Ada Ketidakadilan Bagi Industri Baja Dalam RPP KEK

Jakarta, CNBC Indonesia - Guru Besar Hukum Internasional UI Rektor Universitas Jenderal A Yani, Hikmahanto Juwana menilai RPP Kawasan Ekonomi Khusus dalam Undang-undang Cipta Kerja tak ubahnya sekadar menyalin gula-gula Free Trade Zone (FTZ) yang selama ini menciptakan ketidakadilan.
"Penerapan regulasi FTZ yang terlihat menjadi semangat RPP Kawasan Ekonomi Khusus bakal menyebabkan investor asing pun kebingungan dalam ketidakpastian regulasi," ujarnya kepada CNBC Indonesia di Jakarta, Jumat (8/1/2021).
Menurutnya, UU Cipta Kerja bertujuan untuk menggairahkan investor baik di dalam maupun di luar negeri. Sayangnya, banyak regulasi yang saling bertentangan di tingkat Peraturan Pemerintah dan Peraturan Presiden bagai buah simalakama.
"Pemerintah harus berani mengambil keputusan saat dihadapkan pada mana yang harus didahulukan antara regulasi. Salah satu contoh apakah membangun galangan kapal yang kompetitif dari segi harga di Kawasan Ekonomi Khusus dan Free Trade Zone/Free Port Zone dengan tidak memberlakukan bea masuk anti perdagangan curang (trade remedies) atau membangun industri baja yang tangguh," terangnya.

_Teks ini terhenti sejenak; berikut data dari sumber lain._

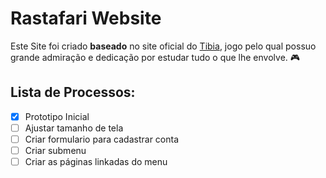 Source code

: # Rastafari Website
Este Site foi criado **baseado** no site oficial do [Tibia](https://www.tibia.com/news/?subtopic=latestnews), jogo pelo qual possuo grande admiração e dedicação por estudar tudo o que lhe envolve. 🎮

## Lista de Processos:
- [x] Prototipo Inicial
- [ ] Ajustar tamanho de tela
- [ ] Criar formulario para cadastrar conta
- [ ] Criar submenu
- [ ] Criar as páginas linkadas do menu 
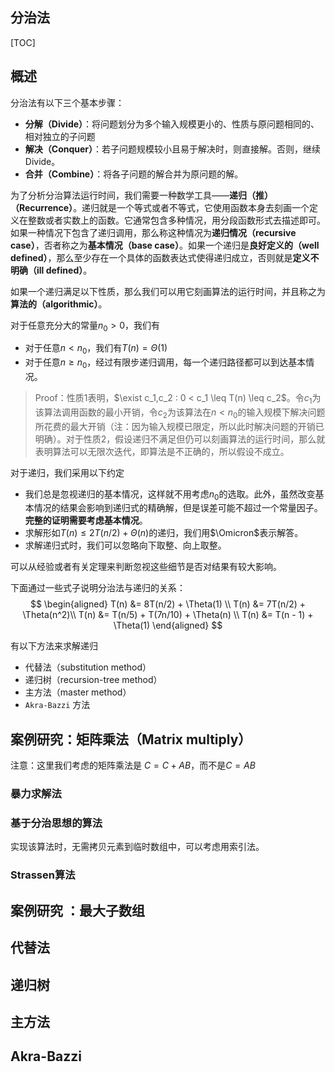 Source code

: ## 分治法

[TOC]



## 概述

分治法有以下三个基本步骤：

- **分解（Divide）**：将问题划分为多个输入规模更小的、性质与原问题相同的、相对独立的子问题
- **解决（Conquer）**：若子问题规模较小且易于解决时，则直接解。否则，继续Divide。
- **合并（Combine）**：将各子问题的解合并为原问题的解。

为了分析分治算法运行时间，我们需要一种数学工具——**递归（推）（Recurrence）**。递归就是一个等式或者不等式，它使用函数本身去刻画一个定义在整数或者实数上的函数。它通常包含多种情况，用分段函数形式去描述即可。如果一种情况下包含了递归调用，那么称这种情况为**递归情况（recursive case）**，否者称之为**基本情况（base case）**。如果一个递归是**良好定义的（well defined）**，那么至少存在一个具体的函数表达式使得递归成立，否则就是**定义不明确（ill defined）**。



如果一个递归满足以下性质，那么我们可以用它刻画算法的运行时间，并且称之为**算法的（algorithmic）**。

对于任意充分大的常量$n_0 > 0$，我们有

- 对于任意$n < n_0$，我们有$T(n) = \Theta(1)$
- 对于任意$n \geq n_0$，经过有限步递归调用，每一个递归路径都可以到达基本情况。

> Proof：性质1表明，$\exist c_1,c_2 : 0 < c_1 \leq T(n) \leq c_2$。令$c_1$为该算法调用函数的最小开销，令$c_2$为该算法在$n < n_0$的输入规模下解决问题所花费的最大开销（注：因为输入规模已限定，所以此时解决问题的开销已明确）。对于性质2，假设递归不满足但仍可以刻画算法的运行时间，那么就表明算法可以无限次迭代，即算法是不正确的，所以假设不成立。



对于递归，我们采用以下约定

- 我们总是忽视递归的基本情况，这样就不用考虑$n_0$的选取。此外，虽然改变基本情况的结果会影响到递归式的精确解，但是误差可能不超过一个常量因子。**完整的证明需要考虑基本情况**。
- 求解形如$T(n) \leq 2T(n/2) +\Theta(n)$的递归，我们用$\Omicron$表示解答。
- 求解递归式时，我们可以忽略向下取整、向上取整。

可以从经验或者有关定理来判断忽视这些细节是否对结果有较大影响。



下面通过一些式子说明分治法与递归的关系：
$$
\begin{aligned}
T(n) &= 8T(n/2) + \Theta(1) \\
T(n) &= 7T(n/2) + \Theta(n^2)\\
T(n) &= T(n/5) + T(7n/10) + \Theta(n) \\
T(n) &= T(n - 1) + \Theta(1)
\end{aligned}
$$


有以下方法来求解递归

- 代替法（substitution method）
- 递归树（recursion-tree method）
- 主方法（master method）
- `Akra-Bazzi` 方法

## 案例研究：矩阵乘法（Matrix multiply）

注意：这里我们考虑的矩阵乘法是 $C = C+AB$，而不是$C = AB$

### 暴力求解法



### 基于分治思想的算法



实现该算法时，无需拷贝元素到临时数组中，可以考虑用索引法。

### Strassen算法



## 案例研究 ：最大子数组



## 代替法



## 递归树

## 主方法

## Akra-Bazzi

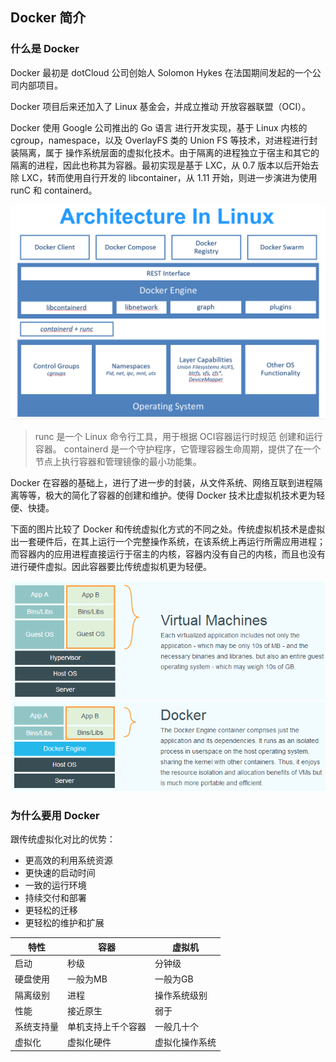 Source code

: ## Docker 简介

### 什么是 Docker

Docker 最初是 dotCloud 公司创始人 Solomon Hykes 在法国期间发起的一个公司内部项目。


Docker 项目后来还加入了 Linux 基金会，并成立推动 开放容器联盟（OCI）。


Docker 使用 Google 公司推出的 Go 语言 进行开发实现，基于 Linux 内核的 cgroup，namespace，以及 OverlayFS 类的 Union FS 等技术，对进程进行封装隔离，属于 操作系统层面的虚拟化技术。由于隔离的进程独立于宿主和其它的隔离的进程，因此也称其为容器。最初实现是基于 LXC，从 0.7 版本以后开始去除 LXC，转而使用自行开发的 libcontainer，从 1.11 开始，则进一步演进为使用 runC 和 containerd。

![docker架构](./image/docker-on-linux.png)

> runc 是一个 Linux 命令行工具，用于根据 OCI容器运行时规范 创建和运行容器。
> containerd 是一个守护程序，它管理容器生命周期，提供了在一个节点上执行容器和管理镜像的最小功能集。

Docker 在容器的基础上，进行了进一步的封装，从文件系统、网络互联到进程隔离等等，极大的简化了容器的创建和维护。使得 Docker 技术比虚拟机技术更为轻便、快捷。

下面的图片比较了 Docker 和传统虚拟化方式的不同之处。传统虚拟机技术是虚拟出一套硬件后，在其上运行一个完整操作系统，在该系统上再运行所需应用进程；而容器内的应用进程直接运行于宿主的内核，容器内没有自己的内核，而且也没有进行硬件虚拟。因此容器要比传统虚拟机更为轻便。

![传统虚拟化](./image/virtualization.png)
![Docker](./image/docker.png)

### 为什么要用 Docker

跟传统虚拟化对比的优势：

+ 更高效的利用系统资源
+ 更快速的启动时间
+ 一致的运行环境
+ 持续交付和部署
+ 更轻松的迁移
+ 更轻松的维护和扩展

|特性|容器|虚拟机|
|---|---|---|
|启动|秒级|分钟级|
|硬盘使用|一般为MB|一般为GB|
|隔离级别|进程|操作系统级别|
|性能|接近原生|弱于|
|系统支持量|单机支持上千个容器|一般几十个|
|虚拟化|虚拟化硬件|虚拟化操作系统|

Terdapat dua rancangan Peraturan Pemerintah yang berpotensi mengundang masalah adalah RPP Kawasan Ekonomi Khusus dan RPP FTZ/FPZ. Dalam kedua RPP tersebut disebutkan tidak diberlakukan pengenaan bea masuk, termasuk bea masuk anti-dumping, bea masuk imbalan, bea masuk tindakan pengamanan atau bea masuk pembalasan di KEK dan FTZ/FPZ.
Ketentuan ini, lanjutnya, berpotensi bermasalah mengingat bea masuk anti-dumping, bea masuk imbalan, bea masuk tindakan pengamanan atau bea masuk pembalasan merupakan tindakan perlindungan bagi produk yang dihasilkan di dalam negeri (trade remedies) atas tindakan pelaku usaha dari luar negeri yang curang (unfair trade).
"Bila hal ini tidak diberlakukan dalam kawasan KEK dan FTZ/FPZ maka penghukuman bagi pelaku usaha luar negeri tidak akan efektif. Disamping bagi pelaku usaha dalam negeri hal ini menjadi disinsentif," ujarnya.
Dia juga mengatakan, pemerintah akan dipertanyakan komitmennya untuk menjaga dan merawat investor dalam negeri dan investor luar negeri yang telah lama berada di Indonesia. Adapun pengecualian di KEK dan FTZ/FPZ atas berbagai bea yang bertujuan bagi perlindungan produk yang dihasilkan di dalam negeri, bisa memperlemah Indonesia sebagai negara tempat berproduksi (production based). "Ujungnya adalah pembukaan lapangan kerja akan terganggu," tegasnya.
Dia mencontohkan, salah satu investor luar negeri adalah POSCO, perusahaan besi dan baja asal Korea Selatan yang berencana menanamkan sedikitnya Rp 42 triliun melalui kerjasama dengan BUMN PT Krakatau Steel sehingga melahirkan entitas baru PT Krakatau Posco.
Adanya regulasi di KEK dan FTZ/FPZ membuat PT Krakatau Posco mengajukan keberatan atas kebijakan pemerintah mengecualikan bea masuk dalam rangka trade remedies yang diatur dalam Peraturan Pemerintah Nomor 10 Tahun 2012 (PP 10/2012).
"Perlu diketahui, baja impor murah yang menjadi bahan baku kapal itu yang membuat produksi kapal di luar KEK dan FTZ/FPZ menjadi susah bersaing. Mudah saja, bagaimana produsen kapal di Surabaya, Jakarta atau wilayah lain bisa bersaing jika bahan bakunya saja sudah lebih mahal dibanding produsen kapal di Batam yang menjadi KEK dan FTZ/FPZ," terangnya.
Terakhir dia menegaskan, sudah sepatutnya Pemerintah bijak dalam membuat berbagai rancangan peraturan pelaksanaan dari UU Ciptaker sehingga tidak mencederai tujuan dari UU Ciptaker karena akan membuat investor berpikir ulang tentang keberlangsungan bisnis mereka.